L’albero che volle farsi artigiano e l’artigiano che sciolse le sue catene

Il Gesù poderosamente nonviolento di John Milton



Io che ho cantato il giardino gioioso perduto per la disobbedienza di un solo uomo, canto ora il paradiso riconquistato per tutta l’umanità dalla tenace obbedienza di un solo uomo, messo alla prova fino in fondo da ogni tentazione; e il tentatore fallì in tutte le sue astuzie, sconfitto e respinto, e l’Eden sbocciò nello squallido deserto.
John Milton, Paradiso Riconquistato.

Per Paolo di Tarso, e quindi per la Chiesa, Gesù il Cristo è il nuovo Adamo, il figlio di Dio che ci ricorda com’era Adamo prima della caduta. È l’uomo perfetto, immerso nel tempo e nel divenire, ma modello dell’uomo a venire, ponte tra l’uomo caduto ed il Creatore. Gesù insegna che la morale non proviene dalla nostra esperienza empirica, dall’accumulazione di conoscenza e valori, è un a priori che proviene dal nostro intimo, dalla profondità di ciò che siamo, dal nostro legame con il Regno di Dio e si realizza nella spontaneità dell’atto d’amore che, come spiega molto bene Paolo ai Corinzi: “è paziente, è benevolo; l'amore non invidia; l'amore non si vanta, non si gonfia, non si comporta in modo sconveniente, non cerca il proprio interesse, non s'inasprisce, non addebita il male, non gode dell'ingiustizia, ma gioisce con la verità. Ci riempiamo la bocca con la parola amore, però amiamo rozzamente, narcisisticamente, in preda all’ansia, alla gelosia, alla dipendenza, all’aggressività, alla devozione, al desiderio, all’autocommiserazione ed all’invidia: ci piace sapere che la persona che amiamo dice in giro che ci appartiene, come se amore e possesso coincidessero; preferiamo amare qualcuno finché la pensa come noi; uccidiamo per amor patrio.

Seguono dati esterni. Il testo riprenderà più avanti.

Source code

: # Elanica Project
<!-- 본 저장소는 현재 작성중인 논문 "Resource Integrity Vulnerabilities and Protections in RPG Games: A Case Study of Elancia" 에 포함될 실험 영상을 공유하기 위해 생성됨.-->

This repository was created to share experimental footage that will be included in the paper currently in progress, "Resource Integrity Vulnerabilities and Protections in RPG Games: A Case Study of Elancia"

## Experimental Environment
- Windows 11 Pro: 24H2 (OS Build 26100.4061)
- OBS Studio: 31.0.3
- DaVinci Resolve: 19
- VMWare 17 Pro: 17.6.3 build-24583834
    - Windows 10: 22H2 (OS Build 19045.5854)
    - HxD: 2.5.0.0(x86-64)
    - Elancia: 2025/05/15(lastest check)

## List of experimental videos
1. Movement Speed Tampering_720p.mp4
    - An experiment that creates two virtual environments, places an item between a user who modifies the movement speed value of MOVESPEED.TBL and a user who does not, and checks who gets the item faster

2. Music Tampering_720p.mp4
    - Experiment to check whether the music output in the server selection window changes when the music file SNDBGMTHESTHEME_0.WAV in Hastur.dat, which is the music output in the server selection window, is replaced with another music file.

Eppure, se non fosse per i mille modi, più o meno sgraziati o fulgidi, con cui tentiamo di amarci l’un l’altro, non sarebbe possibile attribuire alcun significato all’idea della dignità della persona, dell’inalienabilità dei suoi diritti: sarebbero involucri vuoti.

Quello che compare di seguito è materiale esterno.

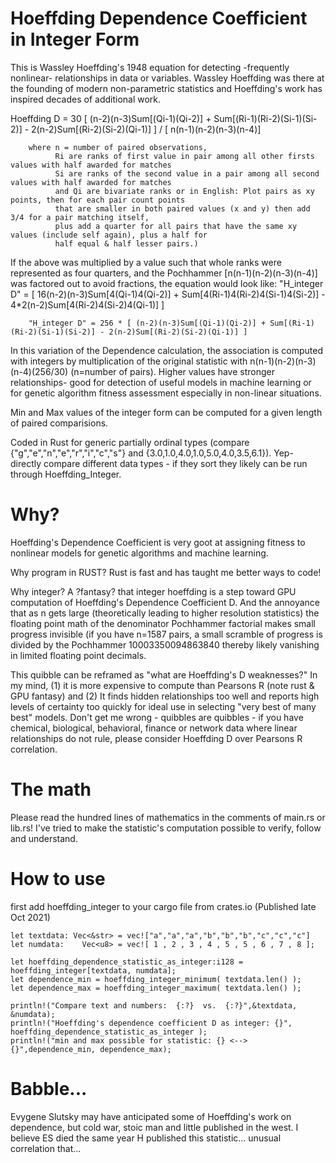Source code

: # Hoeffding Dependence Coefficient in Integer Form
This is Wassley Hoeffding's 1948 equation for detecting -frequently nonlinear- relationships in data or variables.  Wassley Hoeffding was there at the founding of modern non-parametric statistics and Hoeffding's work has inspired decades of additional work. 

Hoeffding D = 30 [ (n-2)(n-3)Sum[(Qi-1)(Qi-2)] + Sum[(Ri-1)(Ri-2)(Si-1)(Si-2)] - 2(n-2)Sum[(Ri-2)(Si-2)(Qi-1)] ] / [ n(n-1)(n-2)(n-3)(n-4)] 
        
        where n = number of paired observations, 
              Ri are ranks of first value in pair among all other firsts values with half awarded for matches  
              Si are ranks of the second value in a pair among all second values with half awarded for matches
              and Qi are bivariate ranks or in English: Plot pairs as xy points, then for each pair count points 
              that are smaller in both paired values (x and y) then add 3/4 for a pair matching itself, 
              plus add a quarter for all pairs that have the same xy values (include self again), plus a half for 
              half equal & half lesser pairs.)  

If the above was multiplied by a value such that whole ranks were represented as four quarters, and the Pochhammer [n(n-1)(n-2)(n-3)(n-4)] was factored out
to avoid fractions, the equation would look like:
        "H_integer D" = [ 16(n-2)(n-3)Sum[4(Qi-1)4(Qi-2)] + Sum[4(Ri-1)4(Ri-2)4(Si-1)4(Si-2)] - 4*2(n-2)Sum[4(Ri-2)4(Si-2)4(Qi-1)] ]
        
        "H_integer D" = 256 * [ (n-2)(n-3)Sum[(Qi-1)(Qi-2)] + Sum[(Ri-1)(Ri-2)(Si-1)(Si-2)] - 2(n-2)Sum[(Ri-2)(Si-2)(Qi-1)] ]

In this variation of the Dependence calculation, the association is computed with integers by multiplication of the original statistic with 
n(n-1)(n-2)(n-3)(n-4)(256/30) (n=number of pairs).  Higher values have stronger relationships- good for detection of useful models in machine learning or for genetic algorithm fitness assessment especially in non-linear situations. 

Min and Max values of the integer form can be computed for a given length of paired comparisions. 

Coded in Rust for generic partially ordinal types (compare {"g","e","n","e","r","i","c","s"} and {3.0,1.0,4.0,1.0,5.0,4.0,3.5,6.1}).  Yep- directly compare different data types - if they sort they likely can be run through Hoeffding_Integer.

# Why?
Hoeffding's Dependence Coefficient is very goot at assigning fitness to nonlinear models for genetic algorithms and machine learning.  

Why program in RUST?  Rust is fast and has taught me better ways to code!  

Why integer?   A ?fantasy? that integer hoeffding is a step toward GPU computation of Hoeffding's Dependence Coefficient D.  And the annoyance that as n gets large (theoretically leading to higher resolution statistics) the floating point math of the denominator Pochhammer factorial makes small progress invisible (if you have n=1587 pairs, a small scramble of progress is divided by the Pochhammer 10003350094863840 thereby likely vanishing in limited floating point decimals.  

This quibble can be reframed as "what are Hoeffding's D weaknesses?"  In my mind, (1) it is more expensive to compute than Pearsons R (note rust & GPU fantasy) and (2) It finds hidden relationships too well and reports high levels of certainty too quickly for ideal use in selecting "very best of many best" models.  Don't get me wrong - quibbles are quibbles - if you have chemical, biological, behavioral, finance or network data where linear relationships do not rule, please consider Hoeffding D over Pearsons R correlation. 

# The math 
Please read the hundred lines of mathematics in the comments of main.rs or lib.rs!  I've tried to make the statistic's computation possible to verify, follow and understand. 

# How to use
first add hoeffding_integer to your cargo file from crates.io (Published late Oct 2021)

    let textdata: Vec<&str> = vec!["a","a","a","b","b","b","c","c","c"]
    let numdata:    Vec<u8> = vec![ 1 , 2 , 3 , 4 , 5 , 5 , 6 , 7 , 8 ];

    let hoeffding_dependence_statistic_as_integer:i128 = hoeffding_integer[textdata, numdata];
    let dependence_min = hoeffding_integer_minimum( textdata.len() );
    let dependence_max = hoeffding_integer_maximum( textdata.len() );

    println!("Compare text and numbers:  {:?}  vs.  {:?}",&textdata, &numdata);
    println!("Hoeffding's dependence coefficient D as integer: {}", hoeffding_dependence_statistic_as_integer );
    println!("min and max possible for statistic: {} <--> {}",dependence_min, dependence_max);

# Babble...
Evygene Slutsky may have anticipated some of Hoeffding's work on dependence, but cold war, stoic man and little published in the west.   I believe ES died the same year H published this statistic... unusual correlation that...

Non si può comunque ridurre il messaggio di Gesù al Discorso della Montagna ed alla predicazione dell’Amore per il prossimo. La resistenza alle tentazioni (simile a quella di Gauthama) e l’apocalisse sono elementi fondamentali, forse anche più importanti della dottrina dell’amore, perché essa non si può realizzare pienamente se non dopo la fine dei tempi mondani. Questo perché Satana – come Mara, il tentatore di Gautama Siddharta – si proclama signore di questo mondo e Gesù non lo contraddice, non lo smentisce. Anzi, resiste fattivamente alle tentazioni del Signore del Mondo: non le considera illusorie o ludiche. Non è nel Mondo Caduto che intende stabilire il Regno di Dio: “il mio regno non è di qui” (Giovanni 18, 36). Non è della corruzione della carne che si preoccupa: “E non temete coloro che uccidono il corpo, ma non possono uccider l’anima; temete piuttosto colui che può far perire e l’anima e il corpo nella Geenna” (Matteo 10, 28).

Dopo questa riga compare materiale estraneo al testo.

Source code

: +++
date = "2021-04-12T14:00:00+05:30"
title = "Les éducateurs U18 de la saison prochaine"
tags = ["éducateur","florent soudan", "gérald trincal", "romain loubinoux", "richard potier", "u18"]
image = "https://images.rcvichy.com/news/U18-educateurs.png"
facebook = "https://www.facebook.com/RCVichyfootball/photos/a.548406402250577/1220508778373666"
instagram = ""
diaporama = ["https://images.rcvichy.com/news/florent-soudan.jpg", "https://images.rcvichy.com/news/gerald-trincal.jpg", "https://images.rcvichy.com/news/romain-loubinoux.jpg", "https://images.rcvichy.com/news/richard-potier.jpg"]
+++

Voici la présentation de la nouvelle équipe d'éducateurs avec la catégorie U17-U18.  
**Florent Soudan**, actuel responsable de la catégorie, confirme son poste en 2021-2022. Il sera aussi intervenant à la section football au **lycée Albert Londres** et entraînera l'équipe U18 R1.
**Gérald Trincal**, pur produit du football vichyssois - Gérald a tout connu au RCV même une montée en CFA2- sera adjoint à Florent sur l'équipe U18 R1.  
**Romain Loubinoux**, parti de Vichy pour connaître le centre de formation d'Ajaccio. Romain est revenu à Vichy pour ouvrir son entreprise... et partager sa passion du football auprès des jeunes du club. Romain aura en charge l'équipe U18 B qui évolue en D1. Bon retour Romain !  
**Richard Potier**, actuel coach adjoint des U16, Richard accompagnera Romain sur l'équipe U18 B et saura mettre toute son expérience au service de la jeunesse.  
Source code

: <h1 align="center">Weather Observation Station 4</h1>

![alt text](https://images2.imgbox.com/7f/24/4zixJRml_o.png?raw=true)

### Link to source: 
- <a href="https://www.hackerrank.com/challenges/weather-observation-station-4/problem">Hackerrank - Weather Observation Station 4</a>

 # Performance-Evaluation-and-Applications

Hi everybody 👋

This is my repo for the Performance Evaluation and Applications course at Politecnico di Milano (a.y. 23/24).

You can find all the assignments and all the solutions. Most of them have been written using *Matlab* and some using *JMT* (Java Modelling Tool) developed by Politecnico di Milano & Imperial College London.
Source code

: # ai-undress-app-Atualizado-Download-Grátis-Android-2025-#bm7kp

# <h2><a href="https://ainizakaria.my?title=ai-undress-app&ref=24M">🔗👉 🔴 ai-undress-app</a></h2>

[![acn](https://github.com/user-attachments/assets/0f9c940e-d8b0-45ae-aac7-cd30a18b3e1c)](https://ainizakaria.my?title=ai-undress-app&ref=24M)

Invece di scegliere la via della dominazione o della rivoluzione (come gli zeloti), sceglie la via del servizio: “E Gesù, chiamatili a sé, disse: “Voi sapete che i sovrani delle nazioni le signoreggiano e che i grandi esercitano il potere su di esse, ma tra di voi non sarà così; anzi chiunque tra di voi vorrà diventare grande sia vostro servo;  e chiunque tra di voi vorrà essere primo sia vostro schiavo. Poiché anche il Figlio dell'uomo non è venuto per essere servito, ma per servire” (Matteo 20: 25-28).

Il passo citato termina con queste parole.